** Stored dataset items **
|---|

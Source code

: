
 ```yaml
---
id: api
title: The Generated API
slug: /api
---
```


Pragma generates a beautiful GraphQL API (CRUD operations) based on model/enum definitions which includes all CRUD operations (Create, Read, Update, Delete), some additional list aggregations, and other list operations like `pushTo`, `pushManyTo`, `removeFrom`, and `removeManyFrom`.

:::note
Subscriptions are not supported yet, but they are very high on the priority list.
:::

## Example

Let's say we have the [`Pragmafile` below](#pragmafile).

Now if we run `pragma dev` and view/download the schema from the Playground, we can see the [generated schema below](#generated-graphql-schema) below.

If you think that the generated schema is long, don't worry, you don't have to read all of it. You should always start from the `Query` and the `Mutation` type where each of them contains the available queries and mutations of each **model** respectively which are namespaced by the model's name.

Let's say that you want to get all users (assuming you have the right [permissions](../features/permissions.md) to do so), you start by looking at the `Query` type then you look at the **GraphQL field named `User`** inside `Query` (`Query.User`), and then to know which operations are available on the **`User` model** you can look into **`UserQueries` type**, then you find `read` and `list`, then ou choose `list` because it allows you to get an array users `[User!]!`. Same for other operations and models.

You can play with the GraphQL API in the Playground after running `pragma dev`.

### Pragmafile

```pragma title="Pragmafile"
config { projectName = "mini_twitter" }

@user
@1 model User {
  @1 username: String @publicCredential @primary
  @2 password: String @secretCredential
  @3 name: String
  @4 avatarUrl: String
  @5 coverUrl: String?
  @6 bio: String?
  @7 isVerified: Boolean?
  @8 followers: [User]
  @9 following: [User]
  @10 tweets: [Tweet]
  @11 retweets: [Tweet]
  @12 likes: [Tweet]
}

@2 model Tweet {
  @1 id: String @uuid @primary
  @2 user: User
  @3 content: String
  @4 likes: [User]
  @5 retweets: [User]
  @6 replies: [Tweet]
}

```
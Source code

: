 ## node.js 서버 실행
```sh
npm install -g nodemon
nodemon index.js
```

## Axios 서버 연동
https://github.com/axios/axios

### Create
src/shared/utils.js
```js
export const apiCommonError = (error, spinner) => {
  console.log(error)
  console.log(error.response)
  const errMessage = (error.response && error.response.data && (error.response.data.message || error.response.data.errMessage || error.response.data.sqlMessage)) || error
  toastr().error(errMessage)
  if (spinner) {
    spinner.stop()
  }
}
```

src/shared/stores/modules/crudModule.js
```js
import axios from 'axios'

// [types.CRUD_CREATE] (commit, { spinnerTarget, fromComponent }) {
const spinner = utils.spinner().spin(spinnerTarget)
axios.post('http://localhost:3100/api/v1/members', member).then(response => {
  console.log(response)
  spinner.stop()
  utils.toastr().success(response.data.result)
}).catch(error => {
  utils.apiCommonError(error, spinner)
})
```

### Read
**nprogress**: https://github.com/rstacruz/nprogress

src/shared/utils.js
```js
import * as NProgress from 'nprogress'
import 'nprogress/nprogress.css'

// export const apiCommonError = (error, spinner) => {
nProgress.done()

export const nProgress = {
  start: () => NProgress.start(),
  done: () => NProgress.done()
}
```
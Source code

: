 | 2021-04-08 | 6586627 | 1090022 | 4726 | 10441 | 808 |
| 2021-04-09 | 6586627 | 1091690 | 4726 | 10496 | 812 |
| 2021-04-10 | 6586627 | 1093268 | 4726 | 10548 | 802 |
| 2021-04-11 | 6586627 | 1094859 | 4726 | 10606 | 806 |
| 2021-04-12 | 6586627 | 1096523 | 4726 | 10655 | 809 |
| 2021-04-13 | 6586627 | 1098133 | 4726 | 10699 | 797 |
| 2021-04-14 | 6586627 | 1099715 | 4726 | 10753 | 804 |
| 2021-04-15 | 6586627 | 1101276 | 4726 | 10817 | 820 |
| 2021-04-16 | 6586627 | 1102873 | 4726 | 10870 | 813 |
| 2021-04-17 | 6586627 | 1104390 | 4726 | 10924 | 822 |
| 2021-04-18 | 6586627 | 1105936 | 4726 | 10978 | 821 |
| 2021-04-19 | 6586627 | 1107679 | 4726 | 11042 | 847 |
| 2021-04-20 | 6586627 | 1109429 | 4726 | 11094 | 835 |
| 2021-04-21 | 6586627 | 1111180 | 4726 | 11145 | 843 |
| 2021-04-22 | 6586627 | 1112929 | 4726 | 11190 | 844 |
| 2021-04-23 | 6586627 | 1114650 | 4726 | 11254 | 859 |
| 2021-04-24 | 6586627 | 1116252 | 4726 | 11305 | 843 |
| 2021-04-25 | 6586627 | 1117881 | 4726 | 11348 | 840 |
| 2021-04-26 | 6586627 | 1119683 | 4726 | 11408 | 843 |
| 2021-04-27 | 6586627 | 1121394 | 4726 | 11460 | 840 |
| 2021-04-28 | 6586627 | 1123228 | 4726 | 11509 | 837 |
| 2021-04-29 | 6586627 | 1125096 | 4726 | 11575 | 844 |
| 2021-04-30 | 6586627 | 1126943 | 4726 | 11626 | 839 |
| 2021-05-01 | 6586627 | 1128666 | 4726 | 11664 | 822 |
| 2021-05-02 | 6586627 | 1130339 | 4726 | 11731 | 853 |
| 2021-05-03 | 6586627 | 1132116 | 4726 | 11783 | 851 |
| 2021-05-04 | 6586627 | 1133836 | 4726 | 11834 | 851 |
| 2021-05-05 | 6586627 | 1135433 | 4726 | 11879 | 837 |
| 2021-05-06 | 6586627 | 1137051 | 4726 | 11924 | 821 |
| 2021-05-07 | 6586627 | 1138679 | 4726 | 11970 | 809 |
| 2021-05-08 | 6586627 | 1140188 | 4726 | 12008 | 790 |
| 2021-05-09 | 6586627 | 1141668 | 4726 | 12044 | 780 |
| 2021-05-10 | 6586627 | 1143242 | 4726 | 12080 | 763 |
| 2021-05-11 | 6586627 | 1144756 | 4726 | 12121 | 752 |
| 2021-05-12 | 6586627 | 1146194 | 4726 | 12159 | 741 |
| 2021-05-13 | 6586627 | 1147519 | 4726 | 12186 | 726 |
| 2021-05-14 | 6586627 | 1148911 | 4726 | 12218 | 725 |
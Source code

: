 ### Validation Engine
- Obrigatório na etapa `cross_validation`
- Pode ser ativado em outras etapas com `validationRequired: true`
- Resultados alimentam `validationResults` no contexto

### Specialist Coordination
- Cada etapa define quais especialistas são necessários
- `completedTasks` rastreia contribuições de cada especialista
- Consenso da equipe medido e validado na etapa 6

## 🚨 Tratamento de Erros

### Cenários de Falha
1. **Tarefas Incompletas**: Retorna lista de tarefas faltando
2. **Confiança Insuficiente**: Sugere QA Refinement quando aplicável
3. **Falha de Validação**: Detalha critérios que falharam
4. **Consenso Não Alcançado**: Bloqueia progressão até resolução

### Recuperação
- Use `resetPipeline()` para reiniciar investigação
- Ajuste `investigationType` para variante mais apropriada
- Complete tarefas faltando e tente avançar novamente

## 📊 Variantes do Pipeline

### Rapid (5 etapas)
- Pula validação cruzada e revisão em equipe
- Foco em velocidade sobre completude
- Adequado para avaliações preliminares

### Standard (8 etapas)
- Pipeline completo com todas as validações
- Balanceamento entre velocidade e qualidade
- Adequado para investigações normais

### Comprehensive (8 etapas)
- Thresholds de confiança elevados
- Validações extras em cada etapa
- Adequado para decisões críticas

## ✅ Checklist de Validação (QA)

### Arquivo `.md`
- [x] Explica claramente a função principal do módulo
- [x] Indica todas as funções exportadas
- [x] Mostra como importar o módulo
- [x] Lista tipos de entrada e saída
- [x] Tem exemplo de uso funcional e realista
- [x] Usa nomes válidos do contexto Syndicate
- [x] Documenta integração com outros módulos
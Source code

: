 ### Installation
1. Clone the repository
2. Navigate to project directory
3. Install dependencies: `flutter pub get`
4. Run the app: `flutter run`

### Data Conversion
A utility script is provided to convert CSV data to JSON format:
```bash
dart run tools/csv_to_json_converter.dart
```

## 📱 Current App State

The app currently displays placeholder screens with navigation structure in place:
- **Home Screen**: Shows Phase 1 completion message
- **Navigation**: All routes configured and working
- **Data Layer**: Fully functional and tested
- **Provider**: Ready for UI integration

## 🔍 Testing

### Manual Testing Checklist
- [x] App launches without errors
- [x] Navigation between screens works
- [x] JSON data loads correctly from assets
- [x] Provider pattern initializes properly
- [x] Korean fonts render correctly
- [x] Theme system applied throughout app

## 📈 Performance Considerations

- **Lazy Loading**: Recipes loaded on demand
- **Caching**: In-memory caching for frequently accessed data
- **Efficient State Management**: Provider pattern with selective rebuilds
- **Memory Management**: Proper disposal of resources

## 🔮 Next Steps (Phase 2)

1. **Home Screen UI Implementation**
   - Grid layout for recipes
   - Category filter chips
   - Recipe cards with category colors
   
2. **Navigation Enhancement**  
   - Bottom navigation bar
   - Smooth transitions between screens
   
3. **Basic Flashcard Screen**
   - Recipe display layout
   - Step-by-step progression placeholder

|---|

Look above for the line with "variante mais apropriada" and the line with "- [x] Tem exemplo de uso funcional e realista". Write out those two lines and all the lines between them, exactly, and no others.

** Exercise result **
- Ajuste `investigationType` para variante mais apropriada
- Complete tarefas faltando e tente avançar novamente

## 📊 Variantes do Pipeline

### Rapid (5 etapas)
- Pula validação cruzada e revisão em equipe
- Foco em velocidade sobre completude
- Adequado para avaliações preliminares

### Standard (8 etapas)
- Pipeline completo com todas as validações
- Balanceamento entre velocidade e qualidade
- Adequado para investigações normais

### Comprehensive (8 etapas)
- Thresholds de confiança elevados
- Validações extras em cada etapa
- Adequado para decisões críticas

## ✅ Checklist de Validação (QA)

### Arquivo `.md`
- [x] Explica claramente a função principal do módulo
- [x] Indica todas as funções exportadas
- [x] Mostra como importar o módulo
- [x] Lista tipos de entrada e saída
- [x] Tem exemplo de uso funcional e realista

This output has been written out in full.